*Work order*. Set down each line of the data below exactly as it stands, dropping the pictures.

(Data entries)
%%
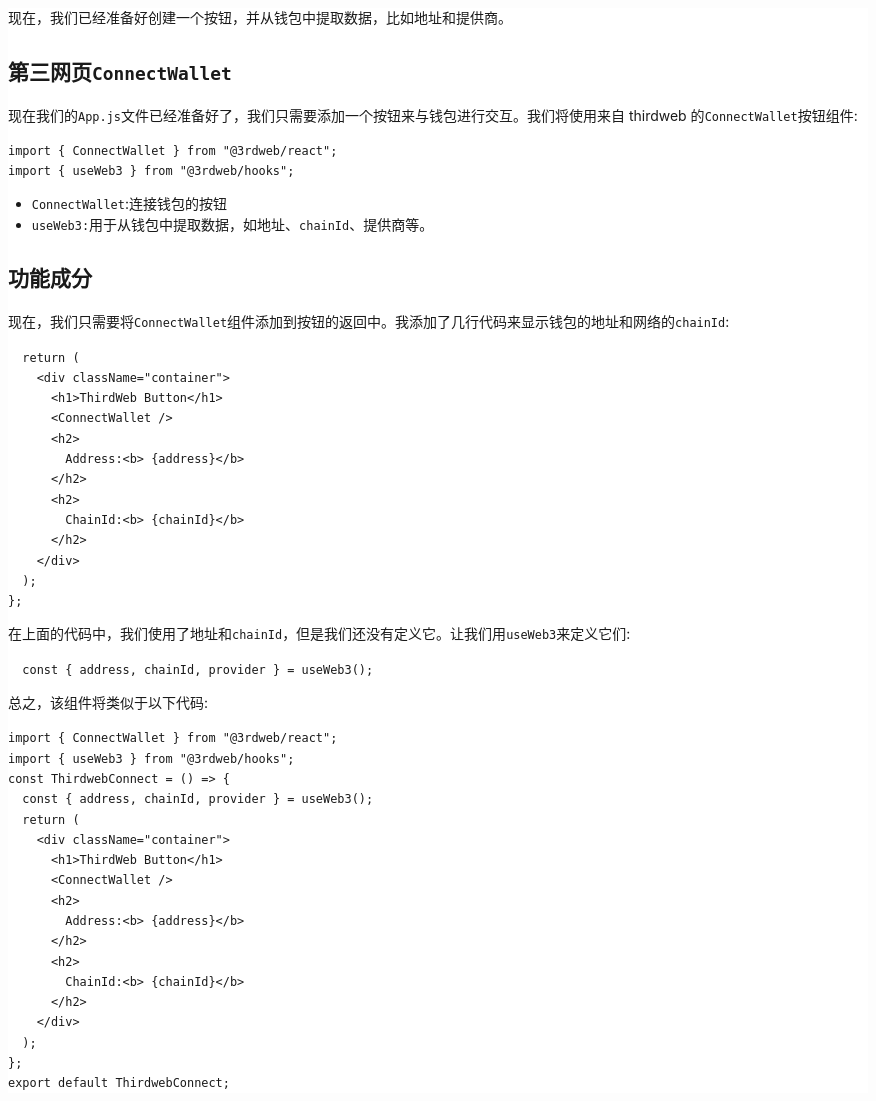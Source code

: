 现在，我们已经准备好创建一个按钮，并从钱包中提取数据，比如地址和提供商。

## 第三网页`ConnectWallet`

现在我们的`App.js`文件已经准备好了，我们只需要添加一个按钮来与钱包进行交互。我们将使用来自 thirdweb 的`ConnectWallet`按钮组件:

```
import { ConnectWallet } from "@3rdweb/react";
import { useWeb3 } from "@3rdweb/hooks";

```

*   `ConnectWallet`:连接钱包的按钮
*   `useWeb3:`用于从钱包中提取数据，如地址、`chainId`、提供商等。

## 功能成分

现在，我们只需要将`ConnectWallet`组件添加到按钮的返回中。我添加了几行代码来显示钱包的地址和网络的`chainId`:

```
  return (
    <div className="container">
      <h1>ThirdWeb Button</h1>
      <ConnectWallet />
      <h2>
        Address:<b> {address}</b>
      </h2>
      <h2>
        ChainId:<b> {chainId}</b>
      </h2>
    </div>
  );
};

```

在上面的代码中，我们使用了地址和`chainId`，但是我们还没有定义它。让我们用`useWeb3`来定义它们:

```
  const { address, chainId, provider } = useWeb3();

```

总之，该组件将类似于以下代码:

```
import { ConnectWallet } from "@3rdweb/react";
import { useWeb3 } from "@3rdweb/hooks";
const ThirdwebConnect = () => {
  const { address, chainId, provider } = useWeb3();
  return (
    <div className="container">
      <h1>ThirdWeb Button</h1>
      <ConnectWallet />
      <h2>
        Address:<b> {address}</b>
      </h2>
      <h2>
        ChainId:<b> {chainId}</b>
      </h2>
    </div>
  );
};
export default ThirdwebConnect;

```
%%
*Answer for this exercise*.
Source code

: 现在，我们已经准备好创建一个按钮，并从钱包中提取数据，比如地址和提供商。

## 第三网页`ConnectWallet`

现在我们的`App.js`文件已经准备好了，我们只需要添加一个按钮来与钱包进行交互。我们将使用来自 thirdweb 的`ConnectWallet`按钮组件:

```
import { ConnectWallet } from "@3rdweb/react";
import { useWeb3 } from "@3rdweb/hooks";

```

*   `ConnectWallet`:连接钱包的按钮
*   `useWeb3:`用于从钱包中提取数据，如地址、`chainId`、提供商等。

## 功能成分

现在，我们只需要将`ConnectWallet`组件添加到按钮的返回中。我添加了几行代码来显示钱包的地址和网络的`chainId`:

```
  return (
    <div className="container">
      <h1>ThirdWeb Button</h1>
      <ConnectWallet />
      <h2>
        Address:<b> {address}</b>
      </h2>
      <h2>
        ChainId:<b> {chainId}</b>
      </h2>
    </div>
  );
};

```

在上面的代码中，我们使用了地址和`chainId`，但是我们还没有定义它。让我们用`useWeb3`来定义它们:

```
  const { address, chainId, provider } = useWeb3();

```

总之，该组件将类似于以下代码:

```
import { ConnectWallet } from "@3rdweb/react";
import { useWeb3 } from "@3rdweb/hooks";
const ThirdwebConnect = () => {
  const { address, chainId, provider } = useWeb3();
  return (
    <div className="container">
      <h1>ThirdWeb Button</h1>
      <ConnectWallet />
      <h2>
        Address:<b> {address}</b>
      </h2>
      <h2>
        ChainId:<b> {chainId}</b>
      </h2>
    </div>
  );
};
export default ThirdwebConnect;

```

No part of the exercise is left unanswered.